Bug 215269 - change in cros_ec_typec from linux 5.14 to linux 5.15 causes kernel oops on every boot
Summary: change in cros_ec_typec from linux 5.14 to linux 5.15 causes kernel oops on e...
Status: NEW
Alias: None
Product: Drivers
Classification: Unclassified
Component: Platform (show other bugs)
Hardware: x86-64 Linux
: P1 normal
Assignee: drivers_platform@kernel-bugs.osdl.org
URL:
Keywords:
Depends on:
Blocks:
 
Reported: 2021-12-08 20:58 UTC by jannf
Modified: 2022-04-20 22:38 UTC (History)
3 users (show)

See Also:
Kernel Version: 5.15
Subsystem:
Regression: No
Bisected commit-id:


Attachments
kernel messages of the oops (5.40 KB, text/plain)
2021-12-08 20:58 UTC, jannf
Details
dmesg from 5.17.0 RC3 with oops (134.56 KB, text/plain)
2022-02-14 00:34 UTC, Jason M.
Details

Description jannf 2021-12-08 20:58:30 UTC
Created attachment 299945 [details]
kernel messages of the oops

since the update from linux 5.14 to linux 5.15, I get a kernel oops on every boot and the system behaves strangely on shutdown and can only be turned off using long button press.
SysRQ sync does work, but SysRQ unmount and reboot does not work anymore.
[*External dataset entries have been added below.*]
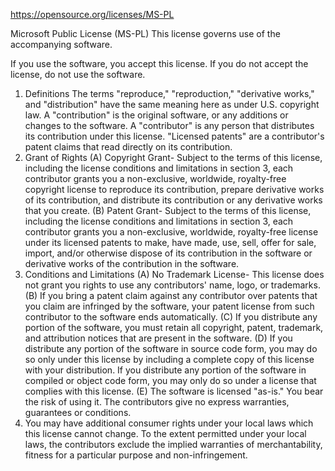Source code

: https://opensource.org/licenses/MS-PL

Microsoft Public License (MS-PL)
This license governs use of the accompanying software. 

If you use the software, you accept this license. 
If you do not accept the license, do not use the software. 
1. Definitions The terms "reproduce," "reproduction," "derivative works," and "distribution" have the same meaning here as under U.S. copyright law. A "contribution" is the original software, or any additions or changes to the software. A "contributor" is any person that distributes its contribution under this license. "Licensed patents" are a contributor's patent claims that read directly on its contribution. 
2. Grant of Rights 
  (A) Copyright Grant- Subject to the terms of this license, including the license conditions and limitations in section 3, each contributor grants you a non-exclusive, worldwide, royalty-free copyright license to reproduce its contribution, prepare derivative works of its contribution, and distribute its contribution or any derivative works that you create. 
  (B) Patent Grant- Subject to the terms of this license, including the license conditions and limitations in section 3, each contributor grants you a non-exclusive, worldwide, royalty-free license under its licensed patents to make, have made, use, sell, offer for sale, import, and/or otherwise dispose of its contribution in the software or derivative works of the contribution in the software. 
3. Conditions and Limitations 
  (A) No Trademark License- This license does not grant you rights to use any contributors' name, logo, or trademarks. 
  (B) If you bring a patent claim against any contributor over patents that you claim are infringed by the software, your patent license from such contributor to the software ends automatically. 
  (C) If you distribute any portion of the software, you must retain all copyright, patent, trademark, and attribution notices that are present in the software. 
  (D) If you distribute any portion of the software in source code form, you may do so only under this license by including a complete copy of this license with your distribution. If you distribute any portion of the software in compiled or object code form, you may only do so under a license that complies with this license. 
  (E) The software is licensed "as-is." You bear the risk of using it. The contributors give no express warranties, guarantees or conditions. 
4. You may have additional consumer rights under your local laws which this license cannot change. To the extent permitted under your local laws, the contributors exclude the implied warranties of merchantability, fitness for a particular purpose and non-infringement.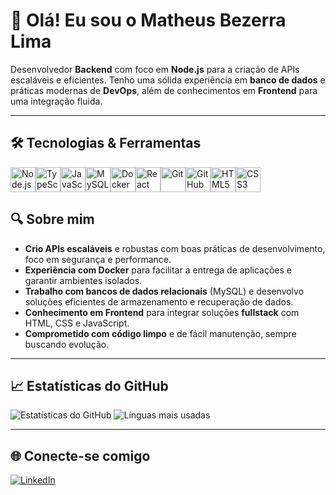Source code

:# 👋 Olá! Eu sou o Matheus Bezerra Lima

Desenvolvedor **Backend** com foco em **Node.js** para a criação de APIs escaláveis e eficientes. Tenho uma sólida experiência em **banco de dados** e práticas modernas de **DevOps**, além de conhecimentos em **Frontend** para uma integração fluida.

---

## 🛠️ Tecnologias & Ferramentas
<div style="display: flex; flex-direction: row;>

<img src="https://cdn.jsdelivr.net/gh/devicons/devicon/icons/nodejs/nodejs-original.svg" width="40" alt="Node.js"/>
<img src="https://cdn.jsdelivr.net/gh/devicons/devicon/icons/nodejs/nodejs-original.svg" width="40" alt="Node.js"/>
<img src="https://cdn.jsdelivr.net/gh/devicons/devicon/icons/typescript/typescript-original.svg" width="40" alt="TypeScript"/> 
<img src="https://cdn.jsdelivr.net/gh/devicons/devicon/icons/javascript/javascript-original.svg" width="40" alt="JavaScript"/> 
<img src="https://cdn.jsdelivr.net/gh/devicons/devicon/icons/mysql/mysql-original.svg" width="40" alt="MySQL"/>
<img src="https://cdn.jsdelivr.net/gh/devicons/devicon/icons/docker/docker-original.svg" width="40" alt="Docker"/> 
<img src="https://cdn.jsdelivr.net/gh/devicons/devicon/icons/react/react-original.svg" width="40" alt="React Native"/> 
<img src="https://cdn.jsdelivr.net/gh/devicons/devicon/icons/git/git-original.svg" width="40" alt="Git"/> 
<img src="https://cdn.jsdelivr.net/gh/devicons/devicon/icons/github/github-original.svg" width="40" alt="GitHub"/> 
<img src="https://cdn.jsdelivr.net/gh/devicons/devicon/icons/html5/html5-original.svg" width="40" alt="HTML5"/> 
<img src="https://cdn.jsdelivr.net/gh/devicons/devicon/icons/css3/css3-original.svg" width="40" alt="CSS3"/> 

</div>

## 🔍 Sobre mim

- **Crio APIs escaláveis** e robustas com boas práticas de desenvolvimento, foco em segurança e performance.
- **Experiência com Docker** para facilitar a entrega de aplicações e garantir ambientes isolados.
- **Trabalho com bancos de dados relacionais** (MySQL) e desenvolvo soluções eficientes de armazenamento e recuperação de dados.
- **Conhecimento em Frontend** para integrar soluções **fullstack** com HTML, CSS e JavaScript.
- **Comprometido com código limpo** e de fácil manutenção, sempre buscando evolução.

---

## 📈 Estatísticas do GitHub

![Estatísticas do GitHub](https://github-readme-stats.vercel.app/api?username=MatheusBezerraLima&show_icons=true&theme=shadow_red)
![Línguas mais usadas](https://github-readme-stats.vercel.app/api/top-langs/?username=MatheusBezerraLima&layout=compact&theme=shadow_red)

---

## 🌐 Conecte-se comigo

[![LinkedIn](https://img.shields.io/badge/-Matheus%20Bezerra%20Lima-0A66C2?style=for-the-badge&logo=linkedin&logoColor=white)](https://www.linkedin.com/in/matheus-bezerra-lima-156146265/)
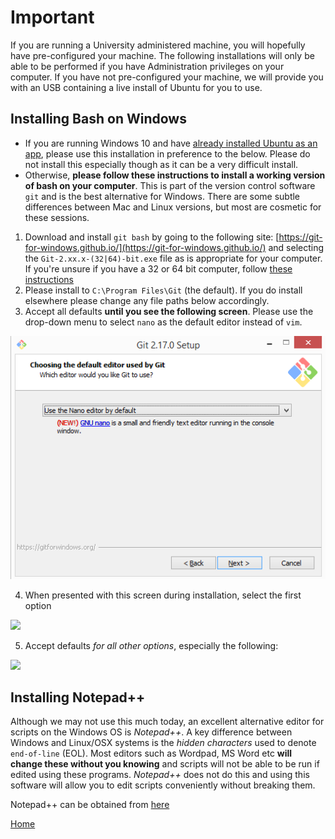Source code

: # Important

If you are running a University administered machine, you will hopefully have pre-configured your machine.
The following installations will only be able to be performed if you have Administration privileges on your computer.
If you have not pre-configured your machine, we will provide you with an USB containing a live install of Ubuntu for you to use.

## Installing Bash on Windows

- If you are running Windows 10 and have [already installed Ubuntu as an app](https://tutorials.ubuntu.com/tutorial/tutorial-ubuntu-on-windows#0), please use this installation in preference to the below.
Please do not install this especially though as it can be a very difficult install.
- Otherwise, **please follow these instructions to install a working version of bash on your computer**.
This is part of the version control software `git` and is the best alternative for Windows.
There are some subtle differences between Mac and Linux versions, but most are cosmetic for these sessions.

1. Download and install `git bash` by going to the following site: [https://git-for-windows.github.io/](https://git-for-windows.github.io/) and selecting the `Git-2.xx.x-(32|64)-bit.exe` file as is appropriate for your computer.
If you're unsure if you have a 32 or 64 bit computer, follow [these instructions](https://www.lifewire.com/am-i-running-a-32-bit-or-64-bit-version-of-windows-2624475)
2. Please install to `C:\Program Files\Git` (the default). If you do install elsewhere please change any file paths below accordingly.
3. Accept all defaults **until you see the following screen**. Please use the drop-down menu to select `nano` as the default editor instead of `vim`.

![](../images/0_install_gitbash_nano.png)

4. When presented with this screen during installation, select the first option

![](https://blog.assembla.com/hs-fs/hub/365/file-2182891772-png/Blog/Git_on_windows_blog/Git_adjustPath.png?t=1505570223016)

5. Accept defaults *for all other options*, especially the following:

![](https://blog.assembla.com/hs-fs/hub/365/file-2181997909-png/Blog/Git_on_windows_blog/Git_Configure_LineEndings.png?t=1505570223016)


## Installing Notepad++

Although we may not use this much today, an excellent alternative editor for scripts on the Windows OS is *Notepad++*.
A key difference between Windows and Linux/OSX systems is the *hidden characters* used to denote `end-of-line` (EOL).
Most editors such as Wordpad, MS Word etc **will change these without you knowing** and scripts will not be able to be run if edited using these programs.
*Notepad++* does not do this and using this software will allow you to edit scripts conveniently without breaking them.

Notepad++ can be obtained from [here](https://notepad-plus-plus.org/download/v7.5.1.html)

[Home](../)
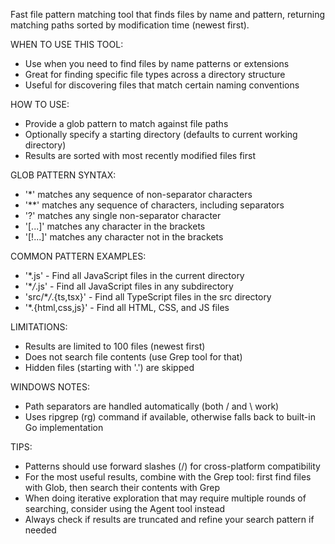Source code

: Fast file pattern matching tool that finds files by name and pattern, returning matching paths sorted by modification time (newest first).

WHEN TO USE THIS TOOL:

- Use when you need to find files by name patterns or extensions
- Great for finding specific file types across a directory structure
- Useful for discovering files that match certain naming conventions

HOW TO USE:

- Provide a glob pattern to match against file paths
- Optionally specify a starting directory (defaults to current working directory)
- Results are sorted with most recently modified files first

GLOB PATTERN SYNTAX:

- '\*' matches any sequence of non-separator characters
- '\*\*' matches any sequence of characters, including separators
- '?' matches any single non-separator character
- '[...]' matches any character in the brackets
- '[!...]' matches any character not in the brackets

COMMON PATTERN EXAMPLES:

- '\*.js' - Find all JavaScript files in the current directory
- '\*_/_.js' - Find all JavaScript files in any subdirectory
- 'src/\*_/_.{ts,tsx}' - Find all TypeScript files in the src directory
- '\*.{html,css,js}' - Find all HTML, CSS, and JS files

LIMITATIONS:

- Results are limited to 100 files (newest first)
- Does not search file contents (use Grep tool for that)
- Hidden files (starting with '.') are skipped

WINDOWS NOTES:

- Path separators are handled automatically (both / and \ work)
- Uses ripgrep (rg) command if available, otherwise falls back to built-in Go implementation

TIPS:

- Patterns should use forward slashes (/) for cross-platform compatibility
- For the most useful results, combine with the Grep tool: first find files with Glob, then search their contents with Grep
- When doing iterative exploration that may require multiple rounds of searching, consider using the Agent tool instead
- Always check if results are truncated and refine your search pattern if needed
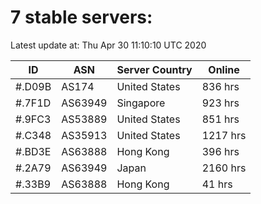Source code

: # 7 stable servers:

Latest update at: Thu Apr 30 11:10:10 UTC 2020

| ID | ASN | Server Country | Online |
| -- | --- | -------------- | ------ |
| #.D09B | AS174 | United States | 836 hrs |
| #.7F1D | AS63949 | Singapore | 923 hrs |
| #.9FC3 | AS53889 | United States | 851 hrs |
| #.C348 | AS35913 | United States | 1217 hrs |
| #.BD3E | AS63888 | Hong Kong | 396 hrs |
| #.2A79 | AS63949 | Japan | 2160 hrs |
| #.33B9 | AS63888 | Hong Kong | 41 hrs |

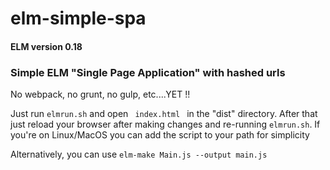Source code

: # elm-simple-spa
<h4>ELM version 0.18</h4>
<h3>Simple ELM "Single Page Application" with hashed urls</h3>

<p>No webpack, no grunt, no gulp, etc....YET !!</p>
<p>Just run <code>elmrun.sh</code> and open <code> index.html </code> in the "dist" directory. After that just reload your browser after making changes and re-running <code>elmrun.sh</code>. If you're on Linux/MacOS you can add the script to your path for simplicity</p>
<p>Alternatively, you can use <code>elm-make Main.js --output main.js</code>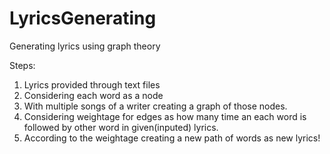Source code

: # LyricsGenerating
Generating lyrics using graph theory

Steps: 
1. Lyrics provided through text files
2. Considering each word as a node
3. With multiple songs of a writer creating a graph of those nodes.
4. Considering weightage for edges as how many time an each word is 
   followed by other word in given(inputed) lyrics. 
5. According to the weightage creating a new path of words as new lyrics!
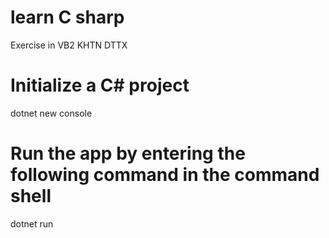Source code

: # learn C sharp
Exercise in VB2 KHTN DTTX

# Initialize a C# project
dotnet new console

# Run the app by entering the following command in the command shell
dotnet run
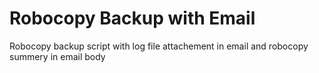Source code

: # Robocopy Backup with Email

Robocopy backup script with log file attachement in email and robocopy summery in email body
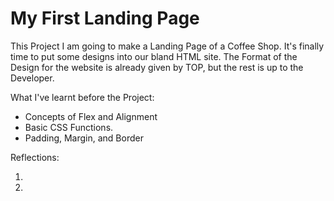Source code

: # My First Landing Page
This Project I am going to make a Landing Page of a Coffee Shop. It's finally time to put some designs into our bland HTML site. The Format of the Design for the website is already given by TOP, but the rest is up to the Developer. 

What I've learnt before the Project:

- Concepts of Flex and Alignment
- Basic CSS Functions.
- Padding, Margin, and Border

Reflections:

1.

2.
I seem to have found the commit that causes this also: https://github.com/torvalds/linux/commit/a8db7a3f8ac69e558c7bfbd04802201c39a104ad

Kernel messages during boot are attached as textfile oops.txt and full dmesg can be provided on request.

I am using arch linux with linux package version 5.15.6.arch2-1 on a CTL chromebox (WUKONG) with Intel i7 and NVMe drive.
Comment 1 bleung 2021-12-09 16:38:30 UTC
Thank you for the report.

It looks like you're using a custom bios as well. Do you have any information about that?
Comment 2 jannf 2021-12-09 17:26:06 UTC
Yes of course, it is the latest public coreboot/EDK2 build of Mr.Chromebox aka Matt DeVillier.

https://github.com/MrChromebox/coreboot/commits/2021.07.25
https://github.com/MrChromebox/edk2/commits/uefipayload_202107
https://github.com/MrChromebox/chrome-ec/branches/all

The GSC firmware should be the latest as of CrOS 94 when I flashed the custom firmware.

If you need the output of the EC console, I can also provide that.
Comment 3 Jason M. 2022-02-14 00:33:22 UTC
I see this on a Google Pixelbook running Fedora as well. If I don't build or blacklist the cros_ec_typec module things work normally. Otherwise slow boots with an oops and can't shut down properly.

I started seeing this with 5.15 as well.
Comment 4 Jason M. 2022-02-14 00:34:28 UTC
Created attachment 300448 [details]
dmesg from 5.17.0 RC3 with oops
Comment 6 Jason M. 2022-03-02 20:58:01 UTC
It looks like the fix for the kernel is in linux-tree. Is there any chance of this making it into 5.17?
Comment 7 Jason M. 2022-03-02 20:58:49 UTC
It looks like the fix for the kernel is in linux-next, rather.
Comment 8 Jason M. 2022-04-08 16:30:36 UTC
I am still seeing an oops with 5.17.2 and 5.18-rc1 which both appear to have this.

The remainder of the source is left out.